The values on each of the progeny genes are mutated through different state distributions, resulting in entirely new progeny DNA. So, intensity of variation can also be thought of as a set of genetic information that is passed down from the father’s DNA, and intensity of variation can mutate itself.

The key steps of evolutionary strategy are: crossover, variation, selection and variation degree.

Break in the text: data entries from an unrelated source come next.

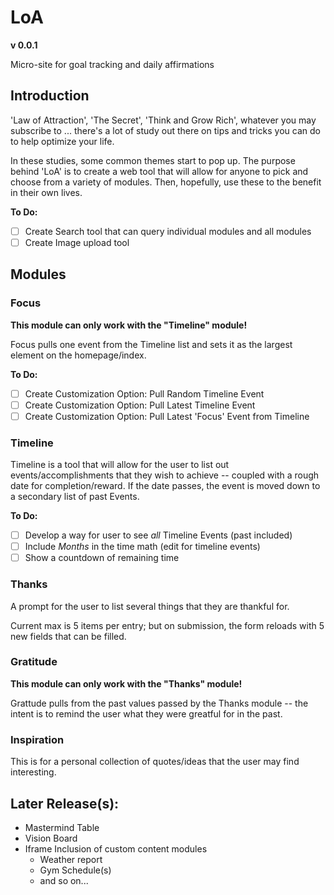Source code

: # LoA
**v 0.0.1**

Micro-site for goal tracking and daily affirmations

## Introduction

'Law of Attraction', 'The Secret', 'Think and Grow Rich', whatever you may subscribe to ... there's a lot of study out there on tips and tricks you can do to help optimize your life.

In these studies, some common themes start to pop up.
The purpose behind 'LoA' is to create a web tool that will allow for anyone to pick and choose from a variety of modules. Then, hopefully, use these to the benefit in their own lives.

**To Do:**
- [ ] Create Search tool that can query individual modules and all modules
- [ ] Create Image upload tool

## Modules
### Focus

**This module can only work with the "__Timeline__" module!**

Focus pulls one event from the Timeline list and sets it as the largest element on the homepage/index.

**To Do:**
- [ ] Create Customization Option: Pull Random Timeline Event
- [ ] Create Customization Option: Pull Latest Timeline Event
- [ ] Create Customization Option: Pull Latest 'Focus' Event from Timeline

### Timeline
Timeline is a tool that will allow for the user to list out events/accomplishments that they wish to achieve -- coupled with a rough date for completion/reward. If the date passes, the event is moved down to a secondary list of past Events.

**To Do:**
- [ ] Develop a way for user to see _all_ Timeline Events (past included)
- [ ] Include _Months_ in the time math (edit for timeline events)
- [ ] Show a countdown of remaining time

### Thanks
A prompt for the user to list several things that they are thankful for.

Current max is 5 items per entry; but on submission, the form reloads with 5 new fields that can be filled.

### Gratitude

**This module can only work with the "__Thanks__" module!**

Grattude pulls from the past values passed by the Thanks module -- the intent is to remind the user what they were greatful for in the past.

### Inspiration

This is for a personal collection of quotes/ideas that the user may find interesting.

## Later Release(s):
* Mastermind Table
* Vision Board
* Iframe Inclusion of custom content modules
	* Weather report
	* Gym Schedule(s)
	* and so on...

Like genetic algorithms, crossover involves swapping genes between two individuals in three main ways:

1. Discrete reorganization: firstly, two parent individuals are randomly selected, and then their components are randomly exchanged to form each component of the new individual of the offspring, so as to obtain the new individual.

2. Median recombination: in this method, two parents are randomly selected first, and then the average value of each component of the parent is taken as the component of the new offspring to form the new individual.

3. Hybrid reorganization: this kind of reorganization is characterized by the selection of paternal individuals. In the hybrid recombination, a fixed parent was randomly selected first, and then the second parent was randomly selected from the parent population for each component of the offspring. That is, the second paternal individual is constantly changing. As for the combination of the two individuals in the parent generation, the discrete method can be used, or the median method can be used.

Variation is relatively simple, which is to add zero mean value and the change of gaussian distribution of some variance above each component to produce new individuals. This certain variance is the degree of variation, and the degree of variation will change. At the beginning of the algorithm, the degree of variation is relatively large, but when it is close to convergence, the degree of variation will start to decrease.

Then, a specific case of evolutionary strategy is used to understand the variation degree formula in (1 + 1) -es, as shown in the figure below.

The degree of variation is controlled by the 1/5 success rule. It increases the degree of variation before convergence and decreases the degree of variation when convergence is near. The condition for determining convergence is that if only 1/5 of the variation is better than the original parent, it is fast convergence; If half of the variation is better than the original parent, it hasn’t converged yet.